Owner of Texas French Bread, Murph Wilcott, recalled the night of the fire that sustained over $1.1 million in damages.
“I lived, at the time, a block from here,” Wilcott said. “I got a call at 11 on a Sunday night. I stepped out on the balcony of my second-floor bedroom and I could see the flames above the trees. I think I knew in that moment, moving forward, things were going to look a lot different for a little while.”
The outdoor space includes an airstream trailer serving up the ability to cook and serve coffees and teas – but preparation of certain menu items, like its famous baked goods, are prepped in a separate commercial kitchen in North Austin and brought to the new trailer to serve.
By 1:30 p.m. Thursday, Texas French Bread was sold out.
“I was here for 2 to 3 hours this morning during our peak time and just seeing a lot of our old friends of the business was really, really heartwarming,” Wilcott said. “It felt really great. Lots of hugs from people I haven’t seen in a year.”
Wilcott says, despite practicing law in New York and other work ventures, he has spent much of his working life with Texas French Bread. His mother started the bakery in 1981. His father was also involved in the business. Through his time at the University of Texas at Austin, WiIlcott worked for his family. In 2007, Wilcott took over.
Wilcott called it a shock to not only see the fire but to see and feel the community’s overwhelming support afterward.
“Our good friend started a GoFundMe and raised $200,000 for us,” Wilcott shared. “It was incredible.”
But the support didn’t stop there. Wilcott said the owners of Franklin’s Barbecue, who once experienced a fire at their restaurant themselves, offered Texas French Bakery its trailer to run its company “food truck-style.”
“I would be remiss if I did not thank them. I mean, I am forever indebted to them,” Wilcott said. “And, yes, the trailer is great – but what, how they really got us back up and moving was their enthusiasm and support.”
Wilcott said they didn’t make too big of an announcement of their new opening but plan to more outwardly spread the word after a few days of working out any kinks they may come across in their first few days.
He said Texas French Bread has a lot of life yet to be lived.
“Carissa, my wife, and I talked about it and we weren’t ready to let go of it [after the fire]. There’s too many people who love it,” Wilcott said.
And, at the same time, Wilcott and his wife, Carissa, have put out requests for development proposals for the Rio Grande space.

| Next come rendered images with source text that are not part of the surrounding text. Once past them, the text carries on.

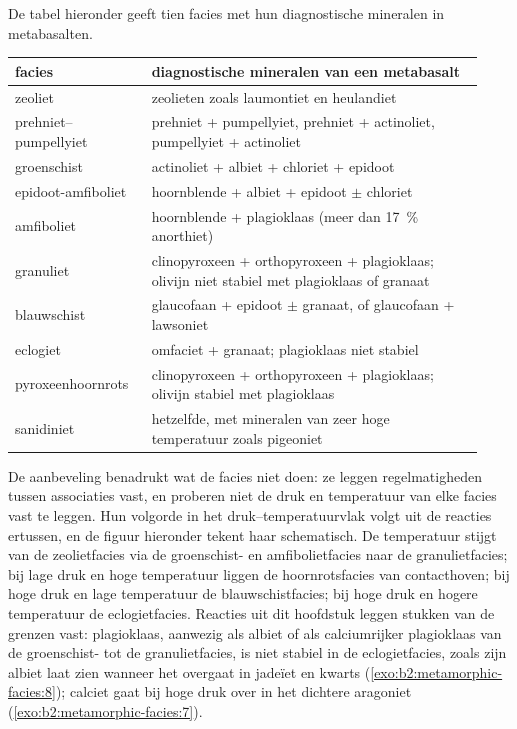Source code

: De tabel hieronder geeft tien facies met hun diagnostische mineralen in metabasalten.

\begin{center}
\small
\begin{tabular}{@{}p{0.27\linewidth}p{0.66\linewidth}@{}}
\hline
facies & diagnostische mineralen van een metabasalt\\
\hline
zeoliet & zeolieten zoals laumontiet en heulandiet\\
prehniet--pumpellyiet & prehniet + pumpellyiet, prehniet + actinoliet, pumpellyiet + actinoliet\\
groenschist & actinoliet + albiet + chloriet + epidoot\\
epidoot-amfiboliet & hoornblende + albiet + epidoot $\pm$ chloriet\\
amfiboliet & hoornblende + plagioklaas (meer dan \qty{17}{\percent} anorthiet)\\
granuliet & clinopyroxeen + orthopyroxeen + plagioklaas; olivijn niet stabiel met plagioklaas of granaat\\
blauwschist & glaucofaan + epidoot $\pm$ granaat, of glaucofaan + lawsoniet\\
eclogiet & omfaciet + granaat; plagioklaas niet stabiel\\
pyroxeenhoornrots & clinopyroxeen + orthopyroxeen + plagioklaas; olivijn stabiel met plagioklaas\\
sanidiniet & hetzelfde, met mineralen van zeer hoge temperatuur zoals pigeoniet\\
\hline
\end{tabular}
\par{}
\end{center}

De aanbeveling benadrukt wat de facies niet doen: ze leggen regelmatigheden tussen
associaties vast, en proberen niet de druk en temperatuur van elke facies vast te leggen. Hun volgorde in
het druk--temperatuurvlak volgt uit de reacties ertussen, en de
figuur hieronder tekent haar schematisch. De temperatuur stijgt van de zeolietfacies via
de groenschist- en amfibolietfacies naar de granulietfacies; bij lage druk en hoge
temperatuur liggen de hoornrotsfacies van contacthoven; bij hoge druk en lage
temperatuur de blauwschistfacies; bij hoge druk en hogere temperatuur de
eclogietfacies. Reacties uit dit hoofdstuk leggen stukken van de grenzen vast: plagioklaas,
aanwezig als albiet of als calciumrijker plagioklaas van de groenschist- tot de
granulietfacies, is niet stabiel in de eclogietfacies, zoals zijn
albiet laat zien wanneer het overgaat in jadeïet en kwarts (\cref{exo:b2:metamorphic-facies:8}); calciet gaat bij hoge druk over in het
dichtere aragoniet (\cref{exo:b2:metamorphic-facies:7}).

The two are looking for a multi-story development that would incorporate Texas French Bread as a ground-floor tenant.
“We’ve saved as much of the old building as we can. We’re hoping it’s going to be a part of whatever we do moving forward, but those details are still being worked out at this point,” Wilcott said.
The outdoor Texas French Bread’s hours are from 8 a.m. to 2 p.m., Tuesday through Sunday.